WORK REQUEST ::
Look through the data below and extract, unchanged, the lines from the one that contains "- 🌱 I’m currently studying Terraform and AWS" to the one that contains "- 💬 Ask me about", both included.

Stored data entries ::
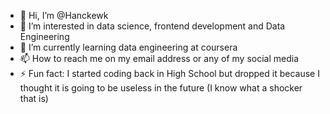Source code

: - 👋 Hi, I’m @Hanckewk
- 👀 I’m interested in data science, frontend development and Data Engineering
- 🌱 I’m currently learning data engineering at coursera
- 📫 How to reach me on my email address or any of my social media
- ⚡ Fun fact: I started coding back in High School but dropped it because I thought it is going to be useless in the future (I know what a shocker that is)

<!---
Hanckewk/Hanckewk is a ✨ special ✨ repository because its `README.md` (this file) appears on your GitHub profile.
You can click the Preview link to take a look at your changes.
--->
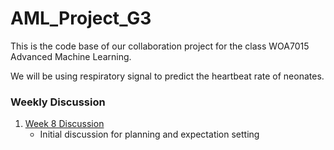 # AML_Project_G3

This is the code base of our collaboration project for the class WOA7015 Advanced Machine Learning.

We will be using respiratory signal to predict the heartbeat rate of neonates.

### Weekly Discussion

1. [Week 8 Discussion](./docs/week8Discussion.md)
   - Initial discussion for planning and expectation setting
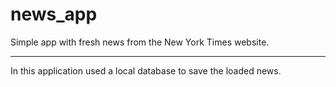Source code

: # news_app

Simple app with fresh news from the New York Times website.
___
In this application used a local database to save the loaded news.
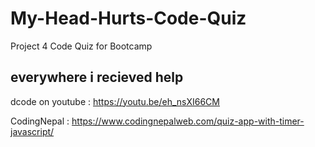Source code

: # My-Head-Hurts-Code-Quiz
Project 4 Code Quiz for Bootcamp




## everywhere i recieved help
dcode on youtube : https://youtu.be/eh_nsXI66CM

CodingNepal : https://www.codingnepalweb.com/quiz-app-with-timer-javascript/
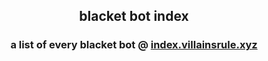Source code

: <h2 align="center">blacket bot index</h2>
<h3 align="center">a list of every blacket bot @ <a href="https://index.villainsrule.xyz">index.villainsrule.xyz</a></h3>
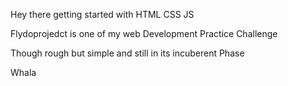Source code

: Hey there getting started with HTML CSS JS

Flydoprojedct is one of my web Development Practice Challenge

Though rough but simple and still in its incuberent Phase 

Whala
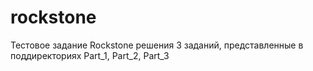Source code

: # rockstone
Тестовое задание Rockstone 
решения 3 заданий, представленные в поддиректориях Part_1, Part_2, Part_3
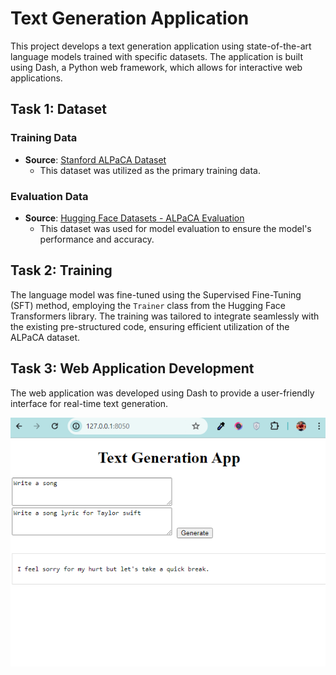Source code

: # Text Generation Application

This project develops a text generation application using state-of-the-art language models trained with specific datasets. The application is built using Dash, a Python web framework, which allows for interactive web applications.

## Task 1: Dataset

### Training Data
- **Source**: [Stanford ALPaCA Dataset](https://github.com/tatsu-lab/stanford_alpaca/blob/main/alpaca_data.json)
  - This dataset was utilized as the primary training data.

### Evaluation Data
- **Source**: [Hugging Face Datasets - ALPaCA Evaluation](https://huggingface.co/datasets/tatsu-lab/alpaca_eval)
  - This dataset was used for model evaluation to ensure the model's performance and accuracy.

## Task 2: Training

The language model was fine-tuned using the Supervised Fine-Tuning (SFT) method, employing the `Trainer` class from the Hugging Face Transformers library. The training was tailored to integrate seamlessly with the existing pre-structured code, ensuring efficient utilization of the ALPaCA dataset.

## Task 3: Web Application Development

The web application was developed using Dash to provide a user-friendly interface for real-time text generation. 

<img src="app.png"> 
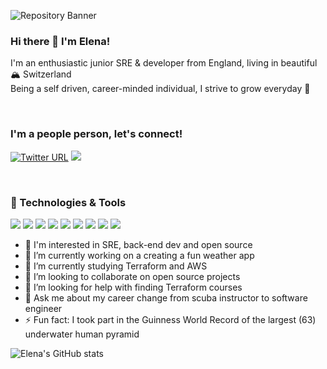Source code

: ![Repository Banner](https://raw.githubusercontent.com/elenajp/elenajp/main/me_diving.png)

### Hi there 👋 I'm Elena!

I'm an enthusiastic junior SRE & developer from England, living in beautiful 🏔 Switzerland  
Being a self driven, career-minded individual, I strive to grow everyday 💪

<br/>

### I'm a people person, let's connect!

[![Twitter URL](https://img.shields.io/twitter/url/https/twitter.com/Perez84Elena.svg?style=social&label=Follow)](https://twitter.com/Perez84Elena)
[![](https://img.shields.io/badge/Connect-%230077B5.svg?logo=linkedin&style=sociallabel=Connect)](https://www.linkedin.com/in/elena-perez-2a5890192/)

<br/>

### 🔧 Technologies & Tools
![](https://img.shields.io/badge/cloud-AWS-099D91?style=flat&logo=amazon-aws&logoColor=white&color=099D91) ![](https://img.shields.io/badge/Cloud-Terraform-099D91?style=flat&logo=terraform&logoColor=white&color=099D91) ![](https://img.shields.io/badge/Tools-Docker-099D91?style=flat&logo=docker&logoColor=white&color=099D91) ![](https://img.shields.io/badge/code-python-099D91?style=flat&logo=python&logoColor=white&color=099D91) ![](https://img.shields.io/badge/Framework-Flask-099D91?style=flat&logo=flask&logoColor=white&color=099D91) ![](https://img.shields.io/badge/Framework-Django-099D91?style=flat&logo=django&logoColor=white&color=099D91) ![](https://img.shields.io/badge/Tools-PostgreSQL-099D91?style=flat&logo=PostgreSQL&logoColor=white&color=099D91) ![](https://img.shields.io/badge/Code-HTML-099D91?style=flat&logo=html5&logoColor=white&color=099D91) ![](https://img.shields.io/badge/Code-CSS-099D91?style=flat&logo=CSS3&logoColor=white&color=099D91)



- 🧐 I'm interested in SRE, back-end dev and open source
- 🔭 I’m currently working on a creating a fun weather app
- 🌱 I’m currently studying Terraform and AWS
- 👯 I’m looking to collaborate on open source projects
- 🤔 I’m looking for help with finding Terraform courses
- 💬 Ask me about my career change from scuba instructor to software engineer
- ⚡ Fun fact: I took part in the Guinness World Record of the largest (63) underwater human pyramid

![Elena's GitHub stats](https://github-readme-stats.vercel.app/api?username=elenajp&show_icons=true&theme=tokyonight)
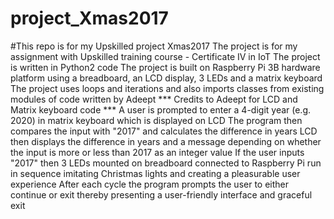 # project_Xmas2017
#This repo is for my Upskilled project Xmas2017
The project is for my assignment with Upskilled training course - Certificate IV in IoT
The project is written in Python2 code
The project is built on Raspberry Pi 3B hardware platform using a breadboard, an LCD display, 3 LEDs and a matrix keyboard
The project uses loops and iterations and also imports classes from existing modules of code written by Adeept
*** Credits to Adeept for LCD and Matrix keyboard code ***
A user is prompted to enter a 4-digit year (e.g. 2020) in matrix keyboard which is displayed on LCD
The program then compares the input with "2017" and calculates the difference in years
LCD then displays the difference in years and a message depending on whether the input is more or less than 2017 as an integer value
If the user inputs "2017" then 3 LEDs mounted on breadboard connected to Raspberry Pi run in sequence imitating Christmas lights and 
  creating a pleasurable user experience
After each cycle the program prompts the user to either continue or exit thereby presenting a user-friendly interface and graceful exit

RESPONSE BELOW ::
- 🌱 I’m currently studying Terraform and AWS
- 👯 I’m looking to collaborate on open source projects
- 🤔 I’m looking for help with finding Terraform courses
- 💬 Ask me about my career change from scuba instructor to software engineer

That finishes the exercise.